In The Man, The Myth, The Muralist, part of The Songs of the Shadows, Phoenix Kabali explores how Joseph transforms walls into worlds. His process begins long before the first stroke of paint. “I think my mural art often starts with a random idea, something I saw in a dream,” Joseph explains. “I draw and doodle a lot and try to flesh out what I’m thinking in small format initially. Then I start to imagine what would fit well on the wall, think through the culture and history of the area, and create sketches and mockups before painting.”
For Joseph, murals are not just creative acts; they are conversations with the places they inhabit. He immerses himself in the community, walking the streets, meeting residents, and studying the textures of local life. “The most beautiful and important murals are made considering the world around them,” he says. “You have to get to know the people who are there and appreciate who they are by experiencing their home how they would.”
That empathy extends to how he views public art itself. Joseph accepts impermanence as part of the process. Buildings change, walls crumble, and murals fade, but the impact remains. “You win some, you lose some,” he says with a shrug. “It’s the nature of outdoor work. The building you painted on could be demolished or repurposed at any point. It’s an extremely temporary art form.”

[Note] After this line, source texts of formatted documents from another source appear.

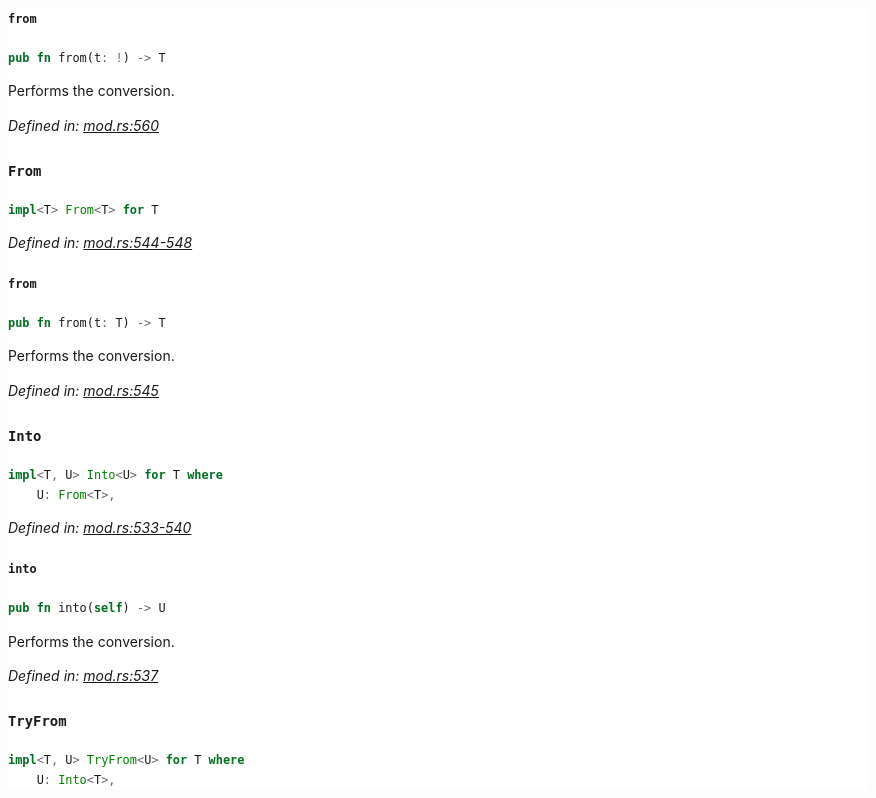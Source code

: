 #### `from`

```rs
pub fn from(t: !) -> T
```

Performs the conversion.

_Defined in: [mod.rs:560](https://github.com/https://blob/e663bdd/core/tauri/src/https://doc.rust-lang.org/nightly/src/core/convert/mod.rs#L560)_

### `From`

```rs
impl<T> From<T> for T
```

_Defined in: [mod.rs:544-548](https://github.com/https://blob/e663bdd/core/tauri/src/https://doc.rust-lang.org/nightly/src/core/convert/mod.rs#L544-548)_

#### `from`

```rs
pub fn from(t: T) -> T
```

Performs the conversion.

_Defined in: [mod.rs:545](https://github.com/https://blob/e663bdd/core/tauri/src/https://doc.rust-lang.org/nightly/src/core/convert/mod.rs#L545)_

### `Into`

```rs
impl<T, U> Into<U> for T where
    U: From<T>, 
```

_Defined in: [mod.rs:533-540](https://github.com/https://blob/e663bdd/core/tauri/src/https://doc.rust-lang.org/nightly/src/core/convert/mod.rs#L533-540)_

#### `into`

```rs
pub fn into(self) -> U
```

Performs the conversion.

_Defined in: [mod.rs:537](https://github.com/https://blob/e663bdd/core/tauri/src/https://doc.rust-lang.org/nightly/src/core/convert/mod.rs#L537)_

### `TryFrom`

```rs
impl<T, U> TryFrom<U> for T where
    U: Into<T>, 
```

Still, the reach of his work is undeniable. “It’s a privilege to paint in public space,” Joseph says. “This work puts your art in front of countless people daily, and you can impact them in ways you will never know.” Each piece becomes part of a community’s rhythm, its visual heartbeat.

Travel is another key thread in Joseph’s creative life. The natural world shapes his murals in subtle ways. “The world around me shows up constantly within my mural art,” he explains. “I intentionally reference flora and fauna that live in the surrounding area, using photos I take while walking around as reference for my pieces.” Whether in an urban alley or a coastal town, his work carries the local air, light, and rhythm.
Painting, for Joseph, is both physical and emotional endurance. Large-scale murals demand long hours of concentration and physical effort. “I get into a flow state, completely focused on the art I’m making,” he says. “Physically I’m exhausted, but I feel joy doing something I love for a living.”
Among his most personal works is a mural created for his grandmother in St. Kitts and Nevis. “It embodies the energy of returning home after a long time and finding who you are in your lineage,” he reflects. “It gave me a lot of power and connected me deeply to who I am as a person.”
Collaboration is another essential part of his art. Working with youth groups, other artists, and communities has taught him humility and openness. “Community-oriented projects have taught me to let go of the artist ego,” he says. “To appreciate that everyone has something to teach you.”
Through Phoenix Kabali’s lens, Kendel Joseph emerges not only as a muralist but as a storyteller of space. His art exists where imagination meets environment, where walls become mirrors, and where creativity becomes a form of care.